START DATA RECORDS
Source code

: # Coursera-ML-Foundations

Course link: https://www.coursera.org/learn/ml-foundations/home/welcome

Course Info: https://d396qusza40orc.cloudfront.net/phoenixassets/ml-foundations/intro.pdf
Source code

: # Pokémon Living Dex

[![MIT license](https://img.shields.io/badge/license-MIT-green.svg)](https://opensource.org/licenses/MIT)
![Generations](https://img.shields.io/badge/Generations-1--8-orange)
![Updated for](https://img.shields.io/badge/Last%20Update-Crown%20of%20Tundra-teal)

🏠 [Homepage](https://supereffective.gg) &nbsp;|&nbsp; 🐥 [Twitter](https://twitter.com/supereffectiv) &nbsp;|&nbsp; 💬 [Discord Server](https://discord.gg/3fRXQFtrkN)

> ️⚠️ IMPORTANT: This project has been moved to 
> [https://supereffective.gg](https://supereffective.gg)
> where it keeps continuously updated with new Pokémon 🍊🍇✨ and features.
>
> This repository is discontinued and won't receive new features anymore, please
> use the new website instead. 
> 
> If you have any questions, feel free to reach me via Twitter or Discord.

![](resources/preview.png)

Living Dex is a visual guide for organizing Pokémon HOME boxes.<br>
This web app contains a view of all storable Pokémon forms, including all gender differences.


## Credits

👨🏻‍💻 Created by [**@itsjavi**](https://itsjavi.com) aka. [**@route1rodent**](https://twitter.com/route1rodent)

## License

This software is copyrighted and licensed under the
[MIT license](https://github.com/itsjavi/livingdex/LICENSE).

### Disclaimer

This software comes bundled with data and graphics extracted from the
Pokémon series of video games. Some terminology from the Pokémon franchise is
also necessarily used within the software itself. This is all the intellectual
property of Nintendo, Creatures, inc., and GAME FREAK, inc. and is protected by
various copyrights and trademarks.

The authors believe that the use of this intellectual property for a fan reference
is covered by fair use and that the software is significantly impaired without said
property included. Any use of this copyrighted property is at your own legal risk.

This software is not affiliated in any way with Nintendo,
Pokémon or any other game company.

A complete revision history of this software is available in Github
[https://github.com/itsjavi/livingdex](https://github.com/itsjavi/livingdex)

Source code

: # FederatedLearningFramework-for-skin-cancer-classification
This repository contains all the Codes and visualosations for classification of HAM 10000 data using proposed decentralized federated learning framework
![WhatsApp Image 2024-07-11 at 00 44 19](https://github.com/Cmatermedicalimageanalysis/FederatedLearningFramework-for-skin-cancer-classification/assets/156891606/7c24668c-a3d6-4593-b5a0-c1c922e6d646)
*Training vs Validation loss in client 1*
END DATA RECORDS
** PROBLEM DETAILS **
What you return must match the records exactly, line for line.

** ANSWER BOX **
Source code

: # Coursera-ML-Foundations

Course link: https://www.coursera.org/learn/ml-foundations/home/welcome

Course Info: https://d396qusza40orc.cloudfront.net/phoenixassets/ml-foundations/intro.pdf
Source code

: # Pokémon Living Dex

[![MIT license](https://img.shields.io/badge/license-MIT-green.svg)](https://opensource.org/licenses/MIT)
![Generations](https://img.shields.io/badge/Generations-1--8-orange)
![Updated for](https://img.shields.io/badge/Last%20Update-Crown%20of%20Tundra-teal)

🏠 [Homepage](https://supereffective.gg) &nbsp;|&nbsp; 🐥 [Twitter](https://twitter.com/supereffectiv) &nbsp;|&nbsp; 💬 [Discord Server](https://discord.gg/3fRXQFtrkN)

> ️⚠️ IMPORTANT: This project has been moved to 
> [https://supereffective.gg](https://supereffective.gg)
> where it keeps continuously updated with new Pokémon 🍊🍇✨ and features.
>
> This repository is discontinued and won't receive new features anymore, please
> use the new website instead. 
> 
> If you have any questions, feel free to reach me via Twitter or Discord.

![](resources/preview.png)

Living Dex is a visual guide for organizing Pokémon HOME boxes.<br>
This web app contains a view of all storable Pokémon forms, including all gender differences.


## Credits

👨🏻‍💻 Created by [**@itsjavi**](https://itsjavi.com) aka. [**@route1rodent**](https://twitter.com/route1rodent)

## License

This software is copyrighted and licensed under the
[MIT license](https://github.com/itsjavi/livingdex/LICENSE).

### Disclaimer

This software comes bundled with data and graphics extracted from the
Pokémon series of video games. Some terminology from the Pokémon franchise is
also necessarily used within the software itself. This is all the intellectual
property of Nintendo, Creatures, inc., and GAME FREAK, inc. and is protected by
various copyrights and trademarks.

The authors believe that the use of this intellectual property for a fan reference
is covered by fair use and that the software is significantly impaired without said
property included. Any use of this copyrighted property is at your own legal risk.

This software is not affiliated in any way with Nintendo,
Pokémon or any other game company.

A complete revision history of this software is available in Github
[https://github.com/itsjavi/livingdex](https://github.com/itsjavi/livingdex)

Source code

: # FederatedLearningFramework-for-skin-cancer-classification
This repository contains all the Codes and visualosations for classification of HAM 10000 data using proposed decentralized federated learning framework
![WhatsApp Image 2024-07-11 at 00 44 19](https://github.com/Cmatermedicalimageanalysis/FederatedLearningFramework-for-skin-cancer-classification/assets/156891606/7c24668c-a3d6-4593-b5a0-c1c922e6d646)
*Training vs Validation loss in client 1*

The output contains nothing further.